» What you should do: Give back exactly the stretch of data below from the line holding "This guide addresses" through the line holding "3. [Performance Issues](#performance-issues)", both ends included, and leave the remaining lines out.

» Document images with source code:
#####

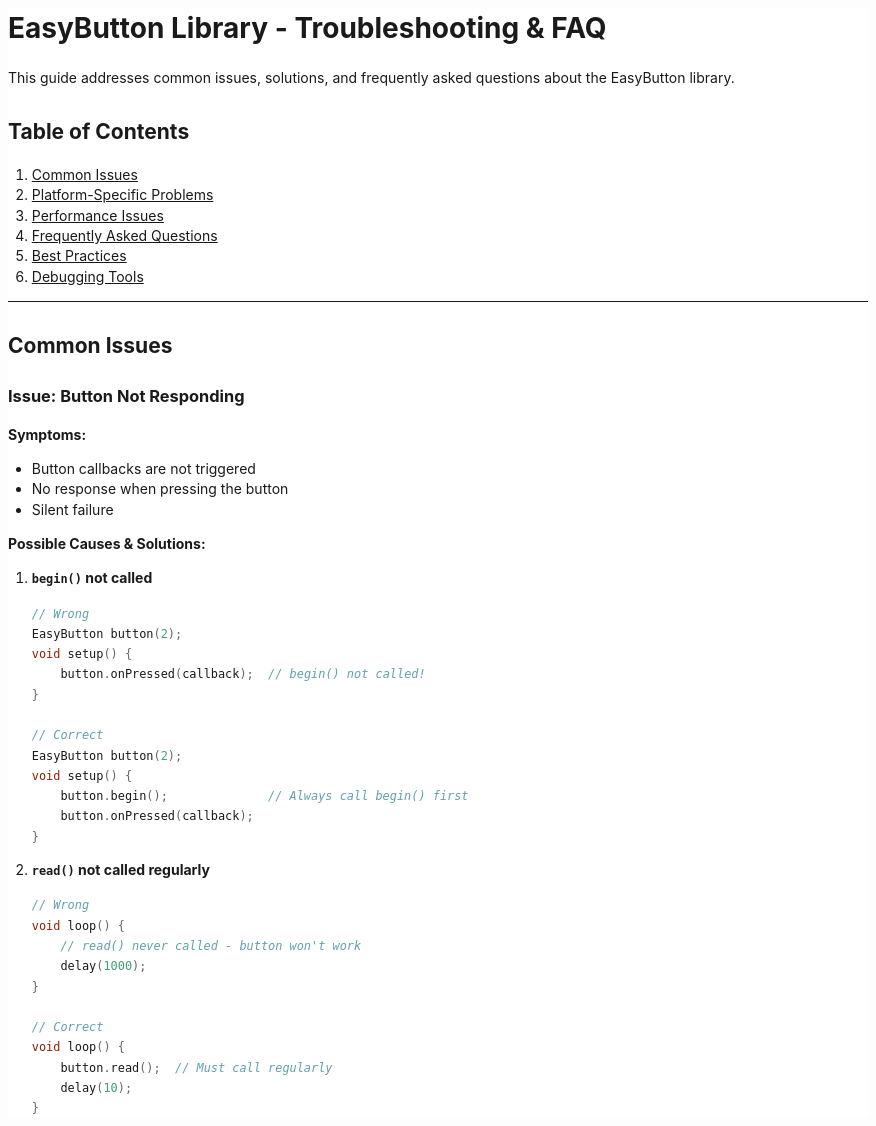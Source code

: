 # EasyButton Library - Troubleshooting & FAQ

This guide addresses common issues, solutions, and frequently asked questions about the EasyButton library.

## Table of Contents

1. [Common Issues](#common-issues)
2. [Platform-Specific Problems](#platform-specific-problems)
3. [Performance Issues](#performance-issues)
4. [Frequently Asked Questions](#frequently-asked-questions)
5. [Best Practices](#best-practices)
6. [Debugging Tools](#debugging-tools)

---

## Common Issues

### Issue: Button Not Responding

**Symptoms:**
- Button callbacks are not triggered
- No response when pressing the button
- Silent failure

**Possible Causes & Solutions:**

1. **`begin()` not called**
   ```cpp
   // Wrong
   EasyButton button(2);
   void setup() {
       button.onPressed(callback);  // begin() not called!
   }
   
   // Correct
   EasyButton button(2);
   void setup() {
       button.begin();              // Always call begin() first
       button.onPressed(callback);
   }
   ```

2. **`read()` not called regularly**
   ```cpp
   // Wrong
   void loop() {
       // read() never called - button won't work
       delay(1000);
   }
   
   // Correct
   void loop() {
       button.read();  // Must call regularly
       delay(10);
   }
   ```
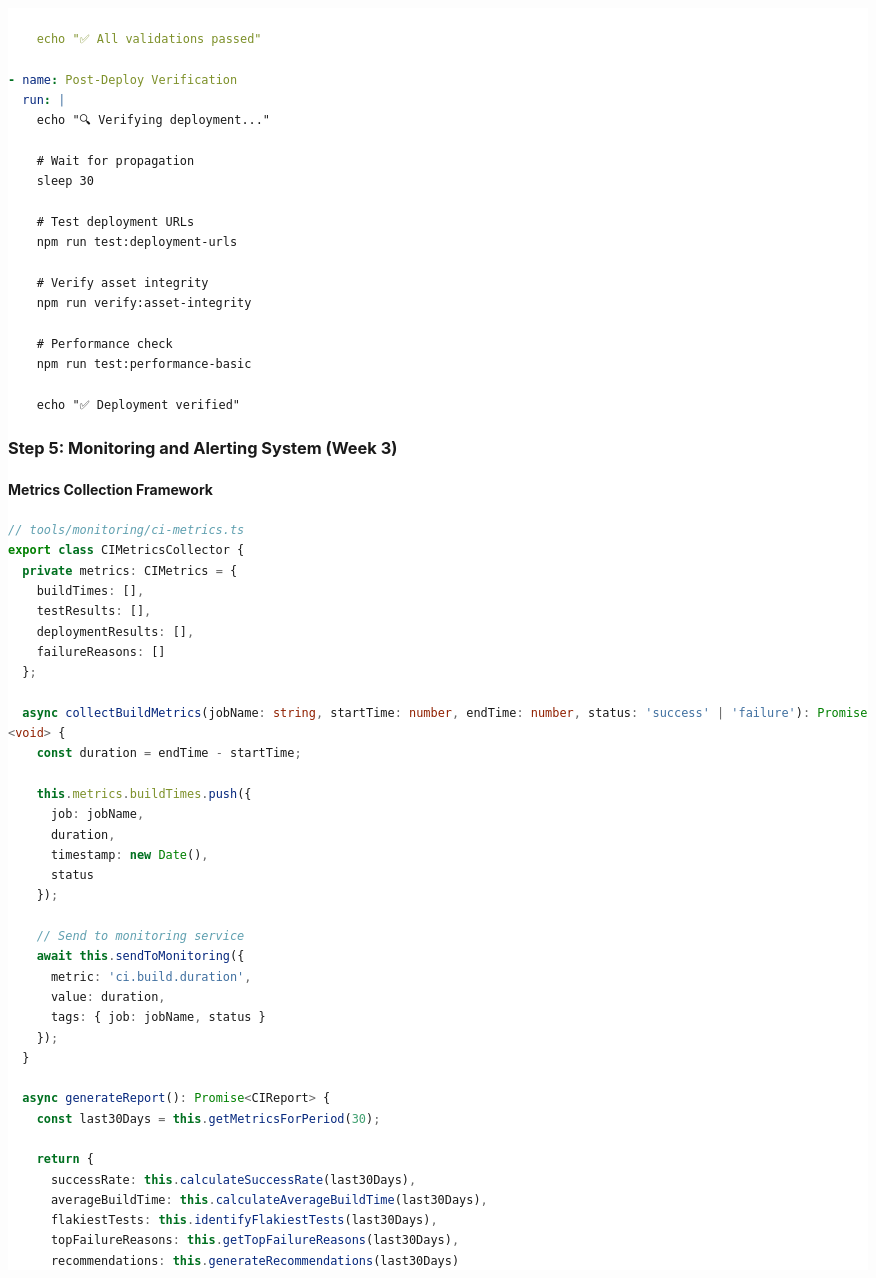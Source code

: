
 ```yaml
    
    echo "✅ All validations passed"

- name: Post-Deploy Verification
  run: |
    echo "🔍 Verifying deployment..."
    
    # Wait for propagation
    sleep 30
    
    # Test deployment URLs
    npm run test:deployment-urls
    
    # Verify asset integrity
    npm run verify:asset-integrity
    
    # Performance check
    npm run test:performance-basic
    
    echo "✅ Deployment verified"
```

### Step 5: Monitoring and Alerting System (Week 3)

#### Metrics Collection Framework
```typescript
// tools/monitoring/ci-metrics.ts
export class CIMetricsCollector {
  private metrics: CIMetrics = {
    buildTimes: [],
    testResults: [],
    deploymentResults: [],
    failureReasons: []
  };
  
  async collectBuildMetrics(jobName: string, startTime: number, endTime: number, status: 'success' | 'failure'): Promise<void> {
    const duration = endTime - startTime;
    
    this.metrics.buildTimes.push({
      job: jobName,
      duration,
      timestamp: new Date(),
      status
    });
    
    // Send to monitoring service
    await this.sendToMonitoring({
      metric: 'ci.build.duration',
      value: duration,
      tags: { job: jobName, status }
    });
  }
  
  async generateReport(): Promise<CIReport> {
    const last30Days = this.getMetricsForPeriod(30);
    
    return {
      successRate: this.calculateSuccessRate(last30Days),
      averageBuildTime: this.calculateAverageBuildTime(last30Days),
      flakiestTests: this.identifyFlakiestTests(last30Days),
      topFailureReasons: this.getTopFailureReasons(last30Days),
      recommendations: this.generateRecommendations(last30Days)
```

#####

» Solution to this exercise:
This guide addresses common issues, solutions, and frequently asked questions about the EasyButton library.

## Table of Contents

1. [Common Issues](#common-issues)
2. [Platform-Specific Problems](#platform-specific-problems)
3. [Performance Issues](#performance-issues)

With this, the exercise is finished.